I'm clarifying this only so that you know that any problem you might
be encountering with video output working or not, or crashing, has nothing
to do with autodetection or misidentification.  There very well is likely
an SiS driver bug causing the problems you are experiencing, however it is
not because our config tool or X thinks that your card is a different card
than it is.

That said, lets try to see what we can do for you with the real issue here.

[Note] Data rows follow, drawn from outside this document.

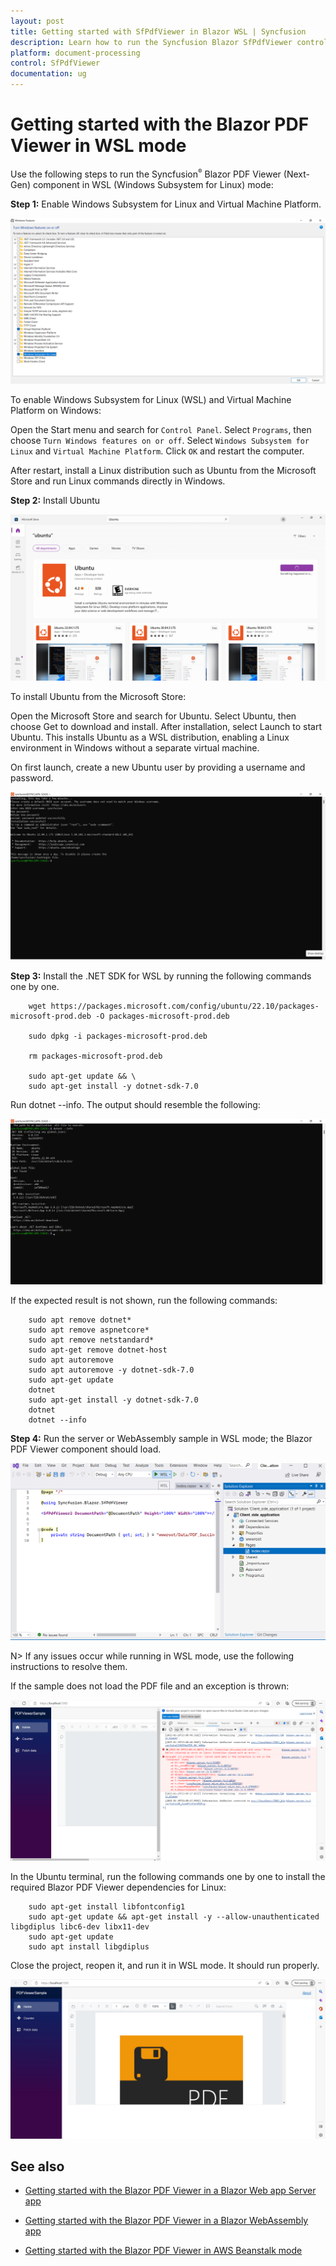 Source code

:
 ```yaml
---
layout: post
title: Getting started with SfPdfViewer in Blazor WSL | Syncfusion
description: Learn how to run the Syncfusion Blazor SfPdfViewer control in a Blazor app using Windows Subsystem for Linux (WSL).
platform: document-processing
control: SfPdfViewer
documentation: ug
---
```


# Getting started with the Blazor PDF Viewer in WSL mode

Use the following steps to run the Syncfusion<sup style="font-size:70%">&reg;</sup> Blazor PDF Viewer (Next-Gen) component in WSL (Windows Subsystem for Linux) mode:

**Step 1:** Enable Windows Subsystem for Linux and Virtual Machine Platform.

![Windows Features dialog with WSL and Virtual Machine Platform enabled](wsl-application-images/turn-features.png)

To enable Windows Subsystem for Linux (WSL) and Virtual Machine Platform on Windows:

Open the Start menu and search for `Control Panel`. Select `Programs`, then choose `Turn Windows features on or off`. Select `Windows Subsystem for Linux` and `Virtual Machine Platform`. Click `OK` and restart the computer.

After restart, install a Linux distribution such as Ubuntu from the Microsoft Store and run Linux commands directly in Windows.

**Step 2:** Install Ubuntu

![Ubuntu install page in Microsoft Store](wsl-application-images/ubuntu-install.png)

To install Ubuntu from the Microsoft Store:

Open the Microsoft Store and search for Ubuntu. Select Ubuntu, then choose Get to download and install. After installation, select Launch to start Ubuntu. This installs Ubuntu as a WSL distribution, enabling a Linux environment in Windows without a separate virtual machine.

On first launch, create a new Ubuntu user by providing a username and password.

![Ubuntu first-run prompt for username and password](wsl-application-images/username-password.png)

**Step 3:** Install the .NET SDK for WSL by running the following commands one by one.

```
    wget https://packages.microsoft.com/config/ubuntu/22.10/packages-microsoft-prod.deb -O packages-microsoft-prod.deb

    sudo dpkg -i packages-microsoft-prod.deb

    rm packages-microsoft-prod.deb

    sudo apt-get update && \
    sudo apt-get install -y dotnet-sdk-7.0

```

Run dotnet --info. The output should resemble the following:

![Create-new-blazor-wsl-app](wsl-application-images/dotnet-info.png)

If the expected result is not shown, run the following commands:

```
    sudo apt remove dotnet*
    sudo apt remove aspnetcore*
    sudo apt remove netstandard*
    sudo apt-get remove dotnet-host
    sudo apt autoremove
    sudo apt autoremove -y dotnet-sdk-7.0
    sudo apt-get update
    dotnet
    sudo apt-get install -y dotnet-sdk-7.0
    dotnet
    dotnet --info
```
**Step 4:** Run the server or WebAssembly sample in WSL mode; the Blazor PDF Viewer component should load.

![Blazor app running in WSL mode](wsl-application-images/WSL-Mode.png)

N> If any issues occur while running in WSL mode, use the following instructions to resolve them.

If the sample does not load the PDF file and an exception is thrown:

![Exception shown when PDF fails to load](wsl-application-images/exception.png)

In the Ubuntu terminal, run the following commands one by one to install the required Blazor PDF Viewer dependencies for Linux:

```
    sudo apt-get install libfontconfig1
    sudo apt-get update && apt-get install -y --allow-unauthenticated libgdiplus libc6-dev libx11-dev
    sudo apt-get update
    sudo apt install libgdiplus

```

Close the project, reopen it, and run it in WSL mode. It should run properly.

![Blazor PDF Viewer running successfully in WSL mode](wsl-application-images/final.png)

## See also

* [Getting started with the Blazor PDF Viewer in a Blazor Web app Server app](../getting-started/web-app)

* [Getting started with the Blazor PDF Viewer in a Blazor WebAssembly app](../getting-started/web-assembly-application)

* [Getting started with the Blazor PDF Viewer in AWS Beanstalk mode](./aws-beanstalk-deployment)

Note that barring a major security hole, or a drastic change in XFree86.org's
version numbering scheme, there will not be a 4.3.1 release, and if there
is a 4.3.1 release, it will not contian any major driver updates, just bug
fixes and security fixes.  There are no such fixes in the current 4.3.x
stable branch to this date at least.  Any changes are likely to not be
included in XFree86 until 4.4.0 is released a long time from now.  I will
however investigate adding small bug fixes if someone has patches as unified
diffs they can attach to bugzilla as a file attachment, or if I can locate
them myself.

I'll investigate the current CVS head however and get back to you.  If the
current CVS head SiS driver will work in 4.3.0, I can consider updating to
it for our next release.  That would probably be best for you also.

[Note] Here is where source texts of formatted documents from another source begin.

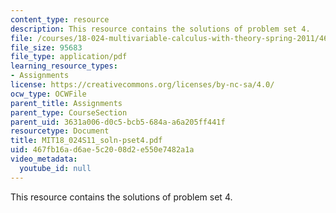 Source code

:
 ```yaml
---
content_type: resource
description: This resource contains the solutions of problem set 4.
file: /courses/18-024-multivariable-calculus-with-theory-spring-2011/467fb16ad6ae5c2008d2e550e7482a1a_MIT18_024S11_soln-pset4.pdf
file_size: 95683
file_type: application/pdf
learning_resource_types:
- Assignments
license: https://creativecommons.org/licenses/by-nc-sa/4.0/
ocw_type: OCWFile
parent_title: Assignments
parent_type: CourseSection
parent_uid: 3631a006-d0c5-bcb5-684a-a6a205ff441f
resourcetype: Document
title: MIT18_024S11_soln-pset4.pdf
uid: 467fb16a-d6ae-5c20-08d2-e550e7482a1a
video_metadata:
  youtube_id: null
---
```

This resource contains the solutions of problem set 4.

I'll be away for 2 weeks however, so it'll be a while.  Just provide any
more info you can and I'll try to look into this when I return and hopefully
ping you to test a fixed version.

Thanks

Comment 13 Mike A. Harris 2003-07-21 06:06:21 UTC
One more note on the autodetection thing above...  is that the SiS 530 and
the SiS 620 are the same chip family (as indicated by the driver maintainer's
web page which you included a URL to above):

VGA chips and video bridges

There are currently four groups of SiS VGA controllers:

    * The old series (5597/5598, 6326/AGP/DVD, 530, 620),
    * the 300 series (300, 540, 630/S/ST, 730),
    * the 315 series (315/E/H/PRO, 550, 650, 651, M650, 740, 652, M652), and
    * the Xabre series (330, 660, M660, 760, M760).


The 530 and 620 aparently use the same PCI ID and are thus indistinguishable.
The cosmetic database should be updated to report "SiS 530/620" for these
chips so that both SiS 530 and 620 owners see their cosmetic model number
show up, and do not believe this is misdetection going on that is causing
their problems.  ;o)

Comment 14 Mike A. Harris 2004-09-24 19:34:15 UTC
Please upgrade to Fedora Core 2 or later, and if this issue turns
out to still be reproduceable, please file a bug report in the
X.Org bugzilla located at http://bugs.freedesktop.org in the
"xorg" component.

Once you've filed your bug report to X.Org, if you paste the new
bug URL here, Red Hat will continue to track the issue in the
centralized X.Org bug tracker, and will review any bug fixes
that become available for consideration in future updates.